Oct 27, 2008

An Abundance of Katherines

John Green, An Abundance of Katherines, 2006, Puffin.

After Colin is dumped by his nineteenth girlfriend named Katherine, he suffers an identity crisis of sorts. If he is destined to forever be the Dumpee, he believes it must reveal some larger truth about who Colin (a child prodigy) will turn out to be: a failure. After all, he has never had his 'Eureka' moment, the one which would signal the advent of his genius. The only solution to this identity crisis is to take a road trip which leads him and his best friend Hassan to the tiny town of Gutshot, Tennessee. In Gutshot Colin and Hassan find Colin's 'Eureka' moment, a factory that makes tampon strings, and a girl named Lindsey all which share an interesting story.

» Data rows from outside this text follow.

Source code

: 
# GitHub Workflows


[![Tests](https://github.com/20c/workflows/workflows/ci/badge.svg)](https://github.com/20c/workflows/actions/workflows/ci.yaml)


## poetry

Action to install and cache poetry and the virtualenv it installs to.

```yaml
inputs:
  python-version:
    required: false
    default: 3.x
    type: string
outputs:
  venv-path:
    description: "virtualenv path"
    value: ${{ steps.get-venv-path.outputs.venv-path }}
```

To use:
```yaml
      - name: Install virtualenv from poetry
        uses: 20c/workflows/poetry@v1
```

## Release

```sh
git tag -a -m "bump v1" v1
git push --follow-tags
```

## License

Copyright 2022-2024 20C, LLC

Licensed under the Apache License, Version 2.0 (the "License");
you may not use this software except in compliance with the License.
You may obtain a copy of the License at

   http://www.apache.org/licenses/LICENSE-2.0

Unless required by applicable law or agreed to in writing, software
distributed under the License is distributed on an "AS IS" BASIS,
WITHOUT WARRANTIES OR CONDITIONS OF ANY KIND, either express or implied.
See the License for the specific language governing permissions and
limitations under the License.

I couldn't tell if this book was purposely trying to be cool or not. I definitely didn't get a hipster vibe from the tone of the characters, unsurprisingly because both Colin and Hassan are slightly socially inept: still you get the sense deep down that Green was trying to work the nerd chic angle here. He couldn't make his characters without a shred of hope, otherwise even nerdy kids wouldn't want to read it. It is certainly interesting to see the balance the characters strike between nerdyness without hope and nerdyness that promises to become more.

On the other hand, Colin's constant thought and conversation tangents were half amusing, half down right annoying. However I must stress this one thing. I did not believe for ONE minute that the kids in Gutshot would let Lindsey go from freak of the week to a member of the in-crowd. I'm from a small town myself and sorry John Green but that just does not happen. Ever. Furthermore Lindsey was your stereotypical nerd boys wet dream: a hot girl who used to be nerdy once upon a time and secretly has a thing for skinny nerd boys like Colin. Why is it that in teen movies and books the nerdy girl has to be a "hot" nerdy girl? Can't she ever just be plain or so-so, or unconventionally beautiful? I felt like it sent a message that its okay to embrace your nerdyness if you're female, but only if you're pretty too. Ugh.